Whitney v. Ralph Myers Contracting Corporation

118 S.E.2d 622, 146 W. Va. 130, 1961 W. Va. LEXIS 8
CourtWest Virginia Supreme Court
DecidedFebruary 28, 1961
Docket12053
StatusPublished
Cited by46 cases

This text of 118 S.E.2d 622 (Whitney v. Ralph Myers Contracting Corporation) is published on Counsel Stack Legal Research, covering West Virginia Supreme Court primary law. Counsel Stack provides free access to over 12 million legal documents including statutes, case law, regulations, and constitutions.

Bluebook
Whitney v. Ralph Myers Contracting Corporation, 118 S.E.2d 622, 146 W. Va. 130, 1961 W. Va. LEXIS 8 (W. Va. 1961).

Opinion

GtiveN, Judge:

Plaintiffs, Robert J. Whitney and Elizabeth Whitney, instituted an action of trespass on the case in *132 the Circuit Court of Cabell County for recovery of damages to a dwelling owned by them, alleged to have resulted from blasting operations of the defendant, Ralph Myers Contracting Corporation. A jury trial resulted in a verdict for plaintiffs for $1,288.95, and judgment was entered on the verdict.

Defendant, in the performance of a contract with the State Road Commission for the grading of a project in connection with the construction of Interstate Highway No. 64, near Huntington, was required to make a deep cut through an elevation and, in doing so, was required or elected to perform blasting operations through rock. The damages complained of are alleged to have been caused by vibrations resulting from such blasting.

Plaintiffs were the owners of real property on which a dwelling had been erected, situated on the right of way acquired by the State for the highway. They were permitted, however, and elected to move the dwelling to a new location, a distance of approximately eighteen hundred feet from the nearest point of the blasting operations. The property at the new location was not a part of the property acquired for the right of way for the highway. Plaintiffs employed a contractor by the name of Wolfe to make the excavation for the basement for the house at the new location, to construct the basement walls, and to move the house to and place it on the walls, which he did. The basement walls were constructed of masonry blocks, usually referred to as cinder blocks, and were eight inches wide, eight inches high and sixteen inches long. The height of the walls was approximately eighty eight inches. From one side of the house the basement walls were extended approximately twelve feet farther than the reach of the house, for the purpose of supporting a contemplated addition to the house. Through the center of the basement, after the house had been brought to rest on the walls, plaintiffs placed further, perhaps temporary, supports, referred to in the testimony as “jacks”. The basement floor had not been finished at the time of the damages complained of, and “backfilling” had not *133 been completed. The contractor Wolfe, experienced in that type of work, and others, testified to the effect that the foundation and the walls, and the materials used, were ample for the type of dwelling placed thereon, and that the construction of the walls was done in the usual manner, by good workmanship.

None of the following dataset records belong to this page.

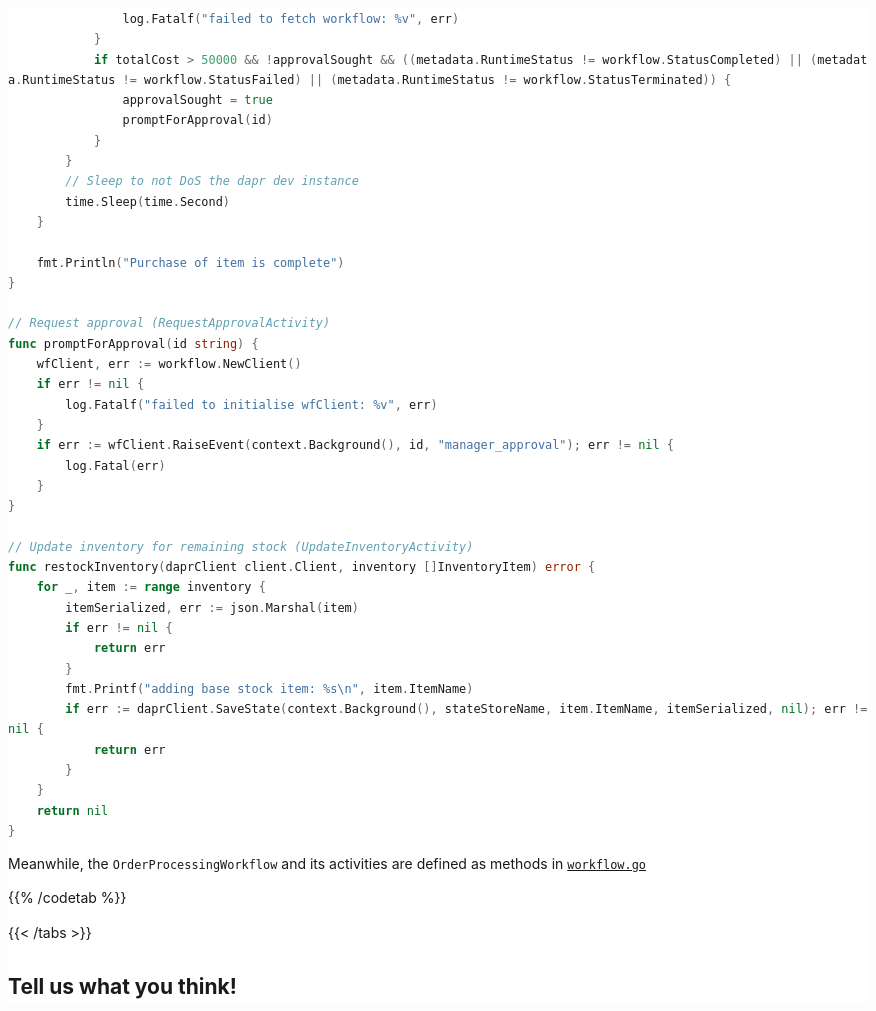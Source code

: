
 ```go
				log.Fatalf("failed to fetch workflow: %v", err)
			}
			if totalCost > 50000 && !approvalSought && ((metadata.RuntimeStatus != workflow.StatusCompleted) || (metadata.RuntimeStatus != workflow.StatusFailed) || (metadata.RuntimeStatus != workflow.StatusTerminated)) {
				approvalSought = true
				promptForApproval(id)
			}
		}
		// Sleep to not DoS the dapr dev instance
		time.Sleep(time.Second)
	}

	fmt.Println("Purchase of item is complete")
}

// Request approval (RequestApprovalActivity)
func promptForApproval(id string) {
	wfClient, err := workflow.NewClient()
	if err != nil {
		log.Fatalf("failed to initialise wfClient: %v", err)
	}
	if err := wfClient.RaiseEvent(context.Background(), id, "manager_approval"); err != nil {
		log.Fatal(err)
	}
}

// Update inventory for remaining stock (UpdateInventoryActivity)
func restockInventory(daprClient client.Client, inventory []InventoryItem) error {
	for _, item := range inventory {
		itemSerialized, err := json.Marshal(item)
		if err != nil {
			return err
		}
		fmt.Printf("adding base stock item: %s\n", item.ItemName)
		if err := daprClient.SaveState(context.Background(), stateStoreName, item.ItemName, itemSerialized, nil); err != nil {
			return err
		}
	}
	return nil
}
```

Meanwhile, the `OrderProcessingWorkflow` and its activities are defined as methods in [`workflow.go`](https://github.com/dapr/quickstarts/workflows/go/sdk/order-processor/workflow.go)

{{% /codetab %}}


{{< /tabs >}}

## Tell us what you think!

On the trial before the jury the defendant contended that the basement walls were not properly constructed, that they were not of sufficient strength for the purpose intended, and that certain work performed by plaintiffs in connection with the support of the house was improperly done. We think, however, it is unnecessary to detail the evidence as to such contentions, for the jury finding precludes this Court from disturbing the verdict on such grounds.

The house was moved to the new location about January 15, 1959 and, after plaintiffs had reoccupied the house, cracks began to appear in the basement walls and continued to increase in number and size until about April 10, 1959, when the basement walls, or, at least, the larger part thereof, collapsed, permitting the house to fall. Several witnesses testified to the nature and severity of the vibrations resulting from the blasting operations of defendant, which reached plaintiffs’ property and its vicinity, and of complaints made to defendant relating thereto. No witness saw any crack or break in the basement walls appear simultaneous with experiencing any vibration.

Defendant offered testimony tending to establish that the blasting was not the proximate cause of the damages complained of, that the blasting was done according to good engineering and construction practices, and that the blasting was required to be done by the defendant by virtue of a contract “with the state and federal authorities”.

The first proposition relied on by defendant for reversal of the judgment complained of is to the effect that plaintiffs failed to show any causal connection between the blasting done by defendant and the dam *134 ages complained of. We think the question was one for jury determination. A plaintiff, of course, must establish by satisfactory proof that the injury of which he complains was caused by, or was the result of, action on the part of the defendant, before recovery is permitted. “ ‘Proximate cause’ is most often defined as any cause which in natural and continuous sequence, unbroken by any efficient intervening cause, produces the result complained of and without which the result would not have occurred; but it has been recognized that the various definitions and tests of proximate cause are inadequate to afford a definite and invariable rule whereby a line can be drawn between those causes which the law regards as sufficiently proximate and those which are too remote to be the foundation of an action.” 65 C.J.S., Negligence, Section 103. See 13 M. J., Negligence, Section 23.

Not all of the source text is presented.